*WHAT IS REQUIRED*. Copy out each line featuring the string "using" from the entries beneath.

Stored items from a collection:
◆ ◆ ◆ ◆

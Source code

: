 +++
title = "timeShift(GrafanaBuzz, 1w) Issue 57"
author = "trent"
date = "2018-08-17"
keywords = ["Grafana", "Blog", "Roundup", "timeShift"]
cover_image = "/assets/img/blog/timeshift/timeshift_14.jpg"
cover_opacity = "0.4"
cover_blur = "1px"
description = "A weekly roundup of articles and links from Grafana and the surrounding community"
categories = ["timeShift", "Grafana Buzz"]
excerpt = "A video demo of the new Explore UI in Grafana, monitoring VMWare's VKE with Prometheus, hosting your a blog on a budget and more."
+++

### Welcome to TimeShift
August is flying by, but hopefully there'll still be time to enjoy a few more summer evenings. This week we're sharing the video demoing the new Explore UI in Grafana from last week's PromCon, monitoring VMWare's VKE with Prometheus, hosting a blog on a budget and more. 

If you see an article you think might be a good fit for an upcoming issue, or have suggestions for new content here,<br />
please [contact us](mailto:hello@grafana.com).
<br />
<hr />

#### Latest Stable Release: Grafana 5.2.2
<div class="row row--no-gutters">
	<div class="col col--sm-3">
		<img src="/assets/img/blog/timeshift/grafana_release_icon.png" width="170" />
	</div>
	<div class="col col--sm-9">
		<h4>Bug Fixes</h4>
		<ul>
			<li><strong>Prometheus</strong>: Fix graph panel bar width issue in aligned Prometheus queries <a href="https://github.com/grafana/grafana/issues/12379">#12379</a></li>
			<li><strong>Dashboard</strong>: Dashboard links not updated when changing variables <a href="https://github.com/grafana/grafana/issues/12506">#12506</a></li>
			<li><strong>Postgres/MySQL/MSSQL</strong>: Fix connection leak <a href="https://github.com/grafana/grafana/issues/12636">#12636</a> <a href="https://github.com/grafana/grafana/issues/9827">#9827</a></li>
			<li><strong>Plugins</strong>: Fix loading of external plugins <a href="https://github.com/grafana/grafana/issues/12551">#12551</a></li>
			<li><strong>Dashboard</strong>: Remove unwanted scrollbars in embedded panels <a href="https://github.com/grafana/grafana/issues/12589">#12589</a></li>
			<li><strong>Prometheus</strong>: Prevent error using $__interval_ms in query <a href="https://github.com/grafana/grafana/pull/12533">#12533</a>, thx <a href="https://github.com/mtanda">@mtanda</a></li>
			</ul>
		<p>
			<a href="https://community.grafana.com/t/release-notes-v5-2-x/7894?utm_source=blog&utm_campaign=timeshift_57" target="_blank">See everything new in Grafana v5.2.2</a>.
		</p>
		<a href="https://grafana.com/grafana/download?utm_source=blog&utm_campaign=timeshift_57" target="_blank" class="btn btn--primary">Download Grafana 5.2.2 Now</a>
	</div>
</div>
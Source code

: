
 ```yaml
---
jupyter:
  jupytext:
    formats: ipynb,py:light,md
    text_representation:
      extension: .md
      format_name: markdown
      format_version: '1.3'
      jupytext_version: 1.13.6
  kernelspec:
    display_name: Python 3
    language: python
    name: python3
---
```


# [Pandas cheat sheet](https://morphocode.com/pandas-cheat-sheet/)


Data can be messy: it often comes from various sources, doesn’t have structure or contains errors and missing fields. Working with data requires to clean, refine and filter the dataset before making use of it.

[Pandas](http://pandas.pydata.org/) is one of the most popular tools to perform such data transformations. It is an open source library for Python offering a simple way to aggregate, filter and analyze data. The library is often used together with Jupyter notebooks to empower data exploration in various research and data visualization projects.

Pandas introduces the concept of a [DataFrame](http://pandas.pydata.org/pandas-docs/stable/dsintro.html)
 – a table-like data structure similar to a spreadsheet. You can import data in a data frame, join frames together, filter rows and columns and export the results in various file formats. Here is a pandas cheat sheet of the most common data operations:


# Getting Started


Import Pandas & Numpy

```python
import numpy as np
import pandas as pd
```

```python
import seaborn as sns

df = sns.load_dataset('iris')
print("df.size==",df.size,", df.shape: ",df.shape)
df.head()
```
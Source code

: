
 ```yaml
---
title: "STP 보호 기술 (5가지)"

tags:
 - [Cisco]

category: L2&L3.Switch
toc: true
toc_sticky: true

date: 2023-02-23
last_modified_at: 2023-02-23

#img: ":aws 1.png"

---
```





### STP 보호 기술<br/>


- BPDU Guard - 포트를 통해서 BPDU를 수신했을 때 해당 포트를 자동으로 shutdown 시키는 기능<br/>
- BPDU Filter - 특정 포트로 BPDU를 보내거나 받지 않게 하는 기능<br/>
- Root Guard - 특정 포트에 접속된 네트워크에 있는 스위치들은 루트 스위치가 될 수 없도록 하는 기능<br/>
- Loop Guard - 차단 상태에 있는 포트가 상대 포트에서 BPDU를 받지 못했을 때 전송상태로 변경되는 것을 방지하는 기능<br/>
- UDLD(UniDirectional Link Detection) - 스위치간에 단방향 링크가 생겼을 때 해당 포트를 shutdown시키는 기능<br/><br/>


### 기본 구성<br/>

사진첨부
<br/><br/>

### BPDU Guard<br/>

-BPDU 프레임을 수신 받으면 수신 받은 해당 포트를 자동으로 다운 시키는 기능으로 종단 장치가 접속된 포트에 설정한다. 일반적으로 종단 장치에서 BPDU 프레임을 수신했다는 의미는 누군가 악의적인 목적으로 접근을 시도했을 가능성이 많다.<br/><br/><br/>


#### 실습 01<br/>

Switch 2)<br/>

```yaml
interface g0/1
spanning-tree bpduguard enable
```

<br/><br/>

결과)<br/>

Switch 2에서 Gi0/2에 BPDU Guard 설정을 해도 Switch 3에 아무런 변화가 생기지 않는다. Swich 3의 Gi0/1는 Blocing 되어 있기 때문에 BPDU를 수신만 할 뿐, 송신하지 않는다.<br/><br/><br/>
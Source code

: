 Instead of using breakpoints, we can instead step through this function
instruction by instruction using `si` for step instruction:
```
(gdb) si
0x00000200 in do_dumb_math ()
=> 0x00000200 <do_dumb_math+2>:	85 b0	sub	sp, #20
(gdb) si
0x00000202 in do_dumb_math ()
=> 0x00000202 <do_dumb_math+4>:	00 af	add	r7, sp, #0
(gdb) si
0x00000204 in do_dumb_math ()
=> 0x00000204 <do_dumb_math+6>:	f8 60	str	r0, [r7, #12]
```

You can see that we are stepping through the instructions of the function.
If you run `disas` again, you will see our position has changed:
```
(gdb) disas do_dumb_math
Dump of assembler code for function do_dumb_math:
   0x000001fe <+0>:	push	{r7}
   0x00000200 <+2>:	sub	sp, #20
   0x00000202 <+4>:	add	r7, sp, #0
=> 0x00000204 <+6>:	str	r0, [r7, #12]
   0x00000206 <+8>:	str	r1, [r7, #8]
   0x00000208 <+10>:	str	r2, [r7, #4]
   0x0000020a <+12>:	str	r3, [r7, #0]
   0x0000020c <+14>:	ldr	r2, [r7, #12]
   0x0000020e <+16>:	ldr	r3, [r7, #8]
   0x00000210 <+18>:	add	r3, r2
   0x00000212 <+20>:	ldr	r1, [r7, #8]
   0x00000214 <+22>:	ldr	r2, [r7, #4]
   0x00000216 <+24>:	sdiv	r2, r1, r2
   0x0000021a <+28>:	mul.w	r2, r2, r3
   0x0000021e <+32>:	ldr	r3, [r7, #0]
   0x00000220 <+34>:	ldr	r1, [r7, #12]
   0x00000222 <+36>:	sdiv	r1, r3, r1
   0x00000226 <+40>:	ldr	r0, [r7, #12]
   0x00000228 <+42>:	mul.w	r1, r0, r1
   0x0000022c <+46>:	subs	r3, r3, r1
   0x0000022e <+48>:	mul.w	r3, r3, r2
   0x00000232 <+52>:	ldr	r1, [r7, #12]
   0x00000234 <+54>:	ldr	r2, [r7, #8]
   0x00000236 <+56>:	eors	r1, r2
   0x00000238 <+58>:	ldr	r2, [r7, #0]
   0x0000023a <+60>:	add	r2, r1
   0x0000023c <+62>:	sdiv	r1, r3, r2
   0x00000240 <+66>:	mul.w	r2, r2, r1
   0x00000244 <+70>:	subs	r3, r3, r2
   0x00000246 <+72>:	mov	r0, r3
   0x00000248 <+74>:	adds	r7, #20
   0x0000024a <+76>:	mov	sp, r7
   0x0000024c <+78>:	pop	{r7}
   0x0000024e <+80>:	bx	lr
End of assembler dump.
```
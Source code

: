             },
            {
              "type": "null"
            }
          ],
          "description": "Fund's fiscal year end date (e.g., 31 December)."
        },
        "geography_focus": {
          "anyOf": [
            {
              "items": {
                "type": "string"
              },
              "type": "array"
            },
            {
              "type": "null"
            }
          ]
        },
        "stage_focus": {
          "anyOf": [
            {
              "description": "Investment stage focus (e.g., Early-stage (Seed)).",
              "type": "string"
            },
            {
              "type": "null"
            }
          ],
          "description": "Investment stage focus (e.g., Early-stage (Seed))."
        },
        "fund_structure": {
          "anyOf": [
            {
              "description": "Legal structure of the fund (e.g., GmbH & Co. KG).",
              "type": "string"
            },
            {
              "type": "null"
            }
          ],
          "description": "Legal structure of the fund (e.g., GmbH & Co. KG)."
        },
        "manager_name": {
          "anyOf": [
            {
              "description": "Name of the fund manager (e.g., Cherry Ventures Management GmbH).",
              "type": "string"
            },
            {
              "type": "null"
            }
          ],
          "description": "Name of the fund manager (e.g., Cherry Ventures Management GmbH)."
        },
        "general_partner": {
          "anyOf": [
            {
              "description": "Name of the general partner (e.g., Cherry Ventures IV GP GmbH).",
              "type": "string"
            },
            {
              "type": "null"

◆ ◆ ◆ ◆

*ANSWER BOX*.
			<li><strong>Prometheus</strong>: Prevent error using $__interval_ms in query <a href="https://github.com/grafana/grafana/pull/12533">#12533</a>, thx <a href="https://github.com/mtanda">@mtanda</a></li>
: Instead of using breakpoints, we can instead step through this function
instruction by instruction using `si` for step instruction:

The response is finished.